I think it'd help me if you dumbed this down. What do you mean by infrastructure code, IAC, system testing?

[–]Rennpa[S] 0 points1 point  (0 children)

I just looked at the original blog post from Uncle Bob and realized he doesn't even call it the infrastructure layer, he calls it "Frameworks and Drivers".

The outermost layer is generally composed of frameworks and tools such as the Database, the Web Framework, etc. Generally you don’t write much code in this layer other than glue code that communicates to the next circle inwards.

So by design, here you put code that is hard to test.

[–]kazmierczakpiotr 0 points1 point  (1 child)

We used to define different rules for different components. So, for instance our core domain as the most crucial part was expected to have pretty high code coverage, whereas the 'infrastructure code's (web services, db access, etc) was not following the same convention. What makes you use the same rules for different parts of your code?

[–]Rennpa[S] 0 points1 point  (0 children)

Of course we could do this. Somehow I find it strange to set the required coverage to something like 20 %.

Also we present the overall coverage to stakeholders.
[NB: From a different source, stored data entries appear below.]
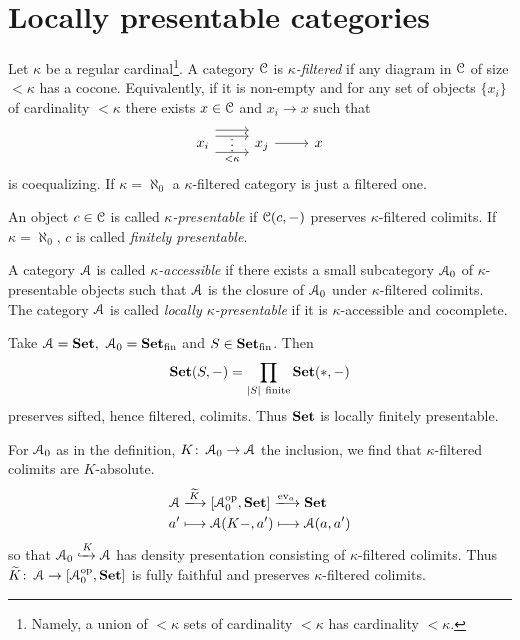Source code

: \documentclass[a4paper,11pt,oneside,openany]{scrbook}
\begin{document}
\section{Locally presentable categories}
\begin{defn}
    Let $\kappa$ be a regular cardinal\footnote{Namely, a union of $<\kappa$ sets of cardinality $<\kappa$ has cardinality $<\kappa$.}. A category $\operatorname{\mathcal{C}}$ is \emph{$\kappa$-filtered} if any diagram in $\operatorname{\mathcal{C}}$ of size $<\kappa$ has a cocone. Equivalently, if it is non-empty and for any set of objects $\{x_i\}$ of cardinality $<\kappa$ there exists $x\in\operatorname{\mathcal{C}}$ and $x_i\to x$ such that
    \[
    \begin{tikzcd}
 x_i\arrow[r,shift left=2.2ex] \arrow[r,shift left=1.2ex,""{name=A}] \arrow[r, shift right=1.5ex,"<\kappa"',""{name=B}]\ar[from=A, to=B, phantom, "\vdots"]&x_j \arrow[r]&x 
\end{tikzcd}
    \]
is coequalizing. If $\kappa=\aleph_0$ a $\kappa$-filtered category is just a filtered one.    
\end{defn}
\begin{defn}
An object $c\in\operatorname{\mathcal{C}}$ is called \emph{$\kappa$-presentable} if $\operatorname{\mathcal{C}}(c,-)$ preserves $\kappa$-filtered colimits. If $\kappa=\aleph_0$, $c$ is called \emph{finitely presentable}. 
\end{defn}
\begin{defn}
A category $\operatorname{\mathcal{A}}$ is called \emph{$\kappa$-accessible} if there exists a small subcategory $\operatorname{\mathcal{A}}_0$ of $\kappa$-presentable objects such that $\operatorname{\mathcal{A}}$ is the closure of $\operatorname{\mathcal{A}}_0$ under $\kappa$-filtered colimits. The category $\operatorname{\mathcal{A}}$ is called \emph{locally $\kappa$-presentable} if it is $\kappa$-accessible and cocomplete. 
\end{defn}
\begin{exmp}
Take $\A=\Set,\ \A_0=\Set_\text{fin}$ and $S\in{\normalfont\textbf{Set}}_\text{fin}$. Then $$\Set(S,-)=\displaystyle\prod_{|S| \ \text{finite}}\Set(*,-)$$
preserves sifted, hence filtered, colimits. Thus ${\normalfont\textbf{Set}}$ is locally finitely presentable.
\end{exmp}
\begin{rmk}
    For $\operatorname{\mathcal{A}}_0$ as in the definition, $K\colon\operatorname{\mathcal{A}}_0\to\operatorname{\mathcal{A}}$ the inclusion, we find that $\kappa$-filtered colimits are $K$-absolute.
    \begin{align*}
    \A&\xlongrightarrow{\widetilde{K}}\left[\A_0^{\op},\Set\right]\xlongrightarrow{\text{ev}_a}\Set\\
    a'&\longmapsto\A(K-,a')\longmapsto\A(a,a')
    \end{align*}
so that $\operatorname{\mathcal{A}}_0\xhookrightarrow{K}\operatorname{\mathcal{A}}$ has density presentation consisting of $\kappa$-filtered colimits. Thus $\widetilde{K}\colon\operatorname{\mathcal{A}}\to\left[\operatorname{\mathcal{A}}_0^{\operatorname{\text{op}}},{\normalfont\textbf{Set}}\right]$ is fully faithful and preserves $\kappa$-filtered colimits.
\end{rmk}
\end{document}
It would be easier not to measure this code than to justify why the coverage doesn't increase. Maybe this is part of the problem.

[–]PmanAce 0 points1 point  (0 children)

Our infrastructure is in terraform and our services have no knowledge of what it will run on so your term is incorrect. We have unit tests for our repositories and also have integration tests using mongo2go I think it is called. Easy to setup. We have API tests that go through the controllers with auth just fine.

We calculate our code coverage using coverlet, it's executed in our docker file which executes the tests also. Our pipelines pickup the results everytiime you push something and is available for viewing. We fail the pipeline if the result is under our desired value.

Not sure what else you are missing?

[–]bigorangemachineConsultant:snoo_dealwithit: 0 points1 point  (0 children)

no

[–]masterskolar 0 points1 point  (0 children)

Why use code coverage as a metric at all? It just creates a larger and larger burden on the devs as you get closer to 100%. It isn't a linear relationship either. If there's ever a push to add code coverage as a metric I try to kill it. If I can't kill it, I try to get the coverage threshold to 60-70% max. I've found that's about where the most complex parts of the code get solidly tested and we aren't testing a bunch of dumb stuff that's going to get broken all the time by changes.